Problem: Look for "Cerrahi" in every line of the listing. Copy the lines that have it.

Data provided:

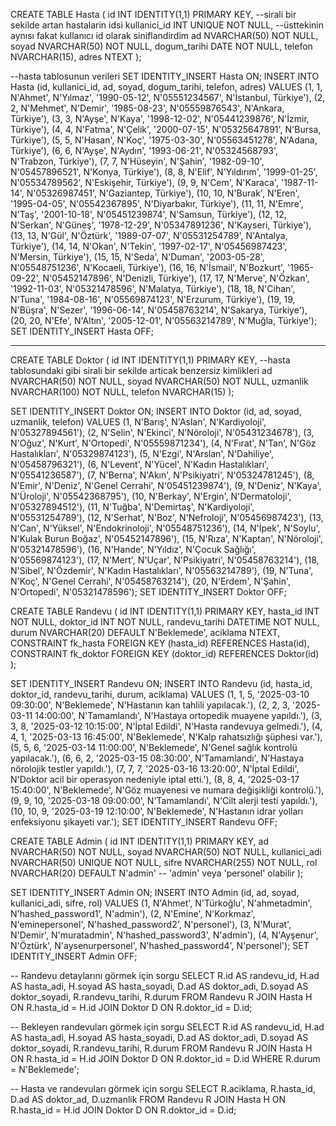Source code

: CREATE TABLE Hasta (
    id INT IDENTITY(1,1) PRIMARY KEY, --sirali bir sekilde artan hastalarin idsi
    kullanici_id INT UNIQUE NOT NULL, --üsttekinin aynısı fakat kullanıcı id olarak siniflandirdim
    ad NVARCHAR(50) NOT NULL,
    soyad NVARCHAR(50) NOT NULL,
    dogum_tarihi DATE NOT NULL,
    telefon NVARCHAR(15),
    adres NTEXT
);

--hasta tablosunun verileri
SET IDENTITY_INSERT Hasta ON;
INSERT INTO Hasta (id, kullanici_id, ad, soyad, dogum_tarihi, telefon, adres) VALUES
(1, 1, N'Ahmet', N'Yılmaz', '1990-05-12', N'05551234567', N'İstanbul, Türkiye'),
(2, 2, N'Mehmet', N'Demir', '1985-08-23', N'05559876543', N'Ankara, Türkiye'),
(3, 3, N'Ayşe', N'Kaya', '1998-12-02', N'05441239876', N'İzmir, Türkiye'),
(4, 4, N'Fatma', N'Çelik', '2000-07-15', N'05325647891', N'Bursa, Türkiye'),
(5, 5, N'Hasan', N'Koç', '1975-03-30', N'05563451278', N'Adana, Türkiye'),
(6, 6, N'Ayşe', N'Aydın', '1993-06-21', N'05324568793', N'Trabzon, Türkiye'),
(7, 7, N'Hüseyin', N'Şahin', '1982-09-10', N'05457896521', N'Konya, Türkiye'),
(8, 8, N'Elif', N'Yıldırım', '1999-01-25', N'05534789562', N'Eskişehir, Türkiye'),
(9, 9, N'Cem', N'Karaca', '1987-11-14', N'05326987451', N'Gaziantep, Türkiye'),
(10, 10, N'Burak', N'Eren', '1995-04-05', N'05542367895', N'Diyarbakır, Türkiye'),
(11, 11, N'Emre', N'Taş', '2001-10-18', N'05451239874', N'Samsun, Türkiye'),
(12, 12, N'Serkan', N'Güneş', '1978-12-29', N'05347891236', N'Kayseri, Türkiye'),
(13, 13, N'Gül', N'Öztürk', '1989-07-07', N'05531254789', N'Antalya, Türkiye'),
(14, 14, N'Okan', N'Tekin', '1997-02-17', N'05456987423', N'Mersin, Türkiye'),
(15, 15, N'Seda', N'Duman', '2003-05-28', N'05548751236', N'Kocaeli, Türkiye'),
(16, 16, N'İsmail', N'Bozkurt', '1965-09-22', N'05452147896', N'Denizli, Türkiye'),
(17, 17, N'Merve', N'Özkan', '1992-11-03', N'05321478596', N'Malatya, Türkiye'),
(18, 18, N'Cihan', N'Tuna', '1984-08-16', N'05569874123', N'Erzurum, Türkiye'),
(19, 19, N'Büşra', N'Sezer', '1996-06-14', N'05458763214', N'Sakarya, Türkiye'),
(20, 20, N'Efe', N'Altın', '2005-12-01', N'05563214789', N'Muğla, Türkiye');
SET IDENTITY_INSERT Hasta OFF;

---------------------------------------------------------------------------------------------------

CREATE TABLE Doktor (
    id INT IDENTITY(1,1) PRIMARY KEY, --hasta tablosundaki gibi sirali bir sekilde articak benzersiz kimlikleri
    ad NVARCHAR(50) NOT NULL,
    soyad NVARCHAR(50) NOT NULL,
    uzmanlik NVARCHAR(100) NOT NULL,
    telefon NVARCHAR(15)
);

SET IDENTITY_INSERT Doktor ON;
INSERT INTO Doktor (id, ad, soyad, uzmanlik, telefon) VALUES
(1, N'Barış', N'Aslan', N'Kardiyoloji', N'05327894561'),
(2, N'Selin', N'Ekinci', N'Nöroloji', N'05431234678'),
(3, N'Oğuz', N'Kurt', N'Ortopedi', N'05559871234'),
(4, N'Fırat', N'Tan', N'Göz Hastalıkları', N'05329874123'),
(5, N'Ezgi', N'Arslan', N'Dahiliye', N'05458796321'),
(6, N'Levent', N'Yücel', N'Kadın Hastalıkları', N'05541236587'),
(7, N'Berna', N'Akın', N'Psikiyatri', N'05324781245'),
(8, N'Emir', N'Deniz', N'Genel Cerrahi', N'05451239874'),
(9, N'Deniz', N'Kaya', N'Üroloji', N'05542368795'),
(10, N'Berkay', N'Ergin', N'Dermatoloji', N'05327894512'),
(11, N'Tuğba', N'Demirtaş', N'Kardiyoloji', N'05531254789'),
(12, N'Serhat', N'Boz', N'Nefroloji', N'05456987423'),
(13, N'Can', N'Yüksel', N'Endokrinoloji', N'05548751236'),
(14, N'İpek', N'Soylu', N'Kulak Burun Boğaz', N'05452147896'),
(15, N'Rıza', N'Kaptan', N'Nöroloji', N'05321478596'),
(16, N'Hande', N'Yıldız', N'Çocuk Sağlığı', N'05569874123'),
(17, N'Mert', N'Uçar', N'Psikiyatri', N'05458763214'),
(18, N'Sibel', N'Özdemir', N'Kadın Hastalıkları', N'05563214789'),
(19, N'Tuna', N'Koç', N'Genel Cerrahi', N'05458763214'),
(20, N'Erdem', N'Şahin', N'Ortopedi', N'05321478596');
SET IDENTITY_INSERT Doktor OFF;

CREATE TABLE Randevu (
    id INT IDENTITY(1,1) PRIMARY KEY,
    hasta_id INT NOT NULL,
    doktor_id INT NOT NULL,
    randevu_tarihi DATETIME NOT NULL,
    durum NVARCHAR(20) DEFAULT N'Beklemede', 
    aciklama NTEXT,
    CONSTRAINT fk_hasta FOREIGN KEY (hasta_id) REFERENCES Hasta(id),
    CONSTRAINT fk_doktor FOREIGN KEY (doktor_id) REFERENCES Doktor(id)
);

SET IDENTITY_INSERT Randevu ON;
INSERT INTO Randevu (id, hasta_id, doktor_id, randevu_tarihi, durum, aciklama) VALUES
(1, 1, 5, '2025-03-10 09:30:00', N'Beklemede', N'Hastanın kan tahlili yapılacak.'),
(2, 2, 3, '2025-03-11 14:00:00', N'Tamamlandı', N'Hastaya ortopedik muayene yapıldı.'),
(3, 3, 8, '2025-03-12 10:15:00', N'İptal Edildi', N'Hasta randevuya gelmedi.'),
(4, 4, 1, '2025-03-13 16:45:00', N'Beklemede', N'Kalp rahatsızlığı şüphesi var.'),
(5, 5, 6, '2025-03-14 11:00:00', N'Beklemede', N'Genel sağlık kontrolü yapılacak.'),
(6, 6, 2, '2025-03-15 08:30:00', N'Tamamlandı', N'Hastaya nörolojik testler yapıldı.'),
(7, 7, 7, '2025-03-16 13:20:00', N'İptal Edildi', N'Doktor acil bir operasyon nedeniyle iptal etti.'),
(8, 8, 4, '2025-03-17 15:40:00', N'Beklemede', N'Göz muayenesi ve numara değişikliği kontrolü.'),
(9, 9, 10, '2025-03-18 09:00:00', N'Tamamlandı', N'Cilt alerji testi yapıldı.'),
(10, 10, 9, '2025-03-19 12:10:00', N'Beklemede', N'Hastanın idrar yolları enfeksiyonu şikayeti var.');
SET IDENTITY_INSERT Randevu OFF;

CREATE TABLE Admin (
    id INT IDENTITY(1,1) PRIMARY KEY,
    ad NVARCHAR(50) NOT NULL,
    soyad NVARCHAR(50) NOT NULL,
    kullanici_adi NVARCHAR(50) UNIQUE NOT NULL,
    sifre NVARCHAR(255) NOT NULL,
    rol NVARCHAR(20) DEFAULT N'admin' -- 'admin' veya 'personel' olabilir
);

SET IDENTITY_INSERT Admin ON;
INSERT INTO Admin (id, ad, soyad, kullanici_adi, sifre, rol) VALUES
(1, N'Ahmet', N'Türkoğlu', N'ahmetadmin', N'hashed_password1', N'admin'),
(2, N'Emine', N'Korkmaz', N'eminepersonel', N'hashed_password2', N'personel'),
(3, N'Murat', N'Demir', N'muratadmin', N'hashed_password3', N'admin'),
(4, N'Ayşenur', N'Öztürk', N'aysenurpersonel', N'hashed_password4', N'personel');
SET IDENTITY_INSERT Admin OFF;

-- Randevu detaylarını görmek için sorgu
SELECT 
    R.id AS randevu_id,
    H.ad AS hasta_adi,
    H.soyad AS hasta_soyadi,
    D.ad AS doktor_adi,
    D.soyad AS doktor_soyadi,
    R.randevu_tarihi,
    R.durum
FROM Randevu R
JOIN Hasta H ON R.hasta_id = H.id
JOIN Doktor D ON R.doktor_id = D.id;

-- Bekleyen randevuları görmek için sorgu
SELECT 
    R.id AS randevu_id,
    H.ad AS hasta_adi,
    H.soyad AS hasta_soyadi,
    D.ad AS doktor_adi,
    D.soyad AS doktor_soyadi,
    R.randevu_tarihi,
    R.durum
FROM Randevu R
JOIN Hasta H ON R.hasta_id = H.id
JOIN Doktor D ON R.doktor_id = D.id
WHERE R.durum = N'Beklemede';

-- Hasta ve randevuları görmek için sorgu
SELECT 
    R.aciklama, 
    R.hasta_id, 
    D.ad AS doktor_ad, 
    D.uzmanlik
FROM 
    Randevu R
JOIN Hasta H ON R.hasta_id = H.id
JOIN Doktor D ON R.doktor_id = D.id;
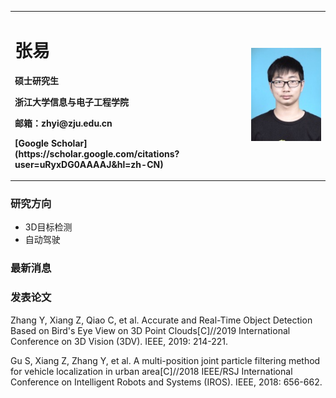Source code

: <table border="0">
  <tr>
    <td width="75%">
      <h1>张易</h1>
      <p><b>硕士研究生</b></p>
      <p><b>浙江大学信息与电子工程学院</b></p>
      <p><b>邮箱：zhyi@zju.edu.cn</b></p>
      <p><b>[Google Scholar](https://scholar.google.com/citations?user=uRyxDG0AAAAJ&hl=zh-CN)</b></p>
    </td>
    <td width="25%">
      <img src="/xjpic.jpg" width="100%"> 
    </td>
  </tr>
</table>

### 研究方向
- 3D目标检测
- 自动驾驶

### 最新消息


### 发表论文
Zhang Y, Xiang Z, Qiao C, et al. Accurate and Real-Time Object Detection Based on Bird's Eye View on 3D Point Clouds[C]//2019 International Conference on 3D Vision (3DV). IEEE, 2019: 214-221.

Gu S, Xiang Z, Zhang Y, et al. A multi-position joint particle filtering method for vehicle localization in urban area[C]//2018 IEEE/RSJ International Conference on Intelligent Robots and Systems (IROS). IEEE, 2018: 656-662.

Answer box:
(8, N'Emir', N'Deniz', N'Genel Cerrahi', N'05451239874'),
(19, N'Tuna', N'Koç', N'Genel Cerrahi', N'05458763214'),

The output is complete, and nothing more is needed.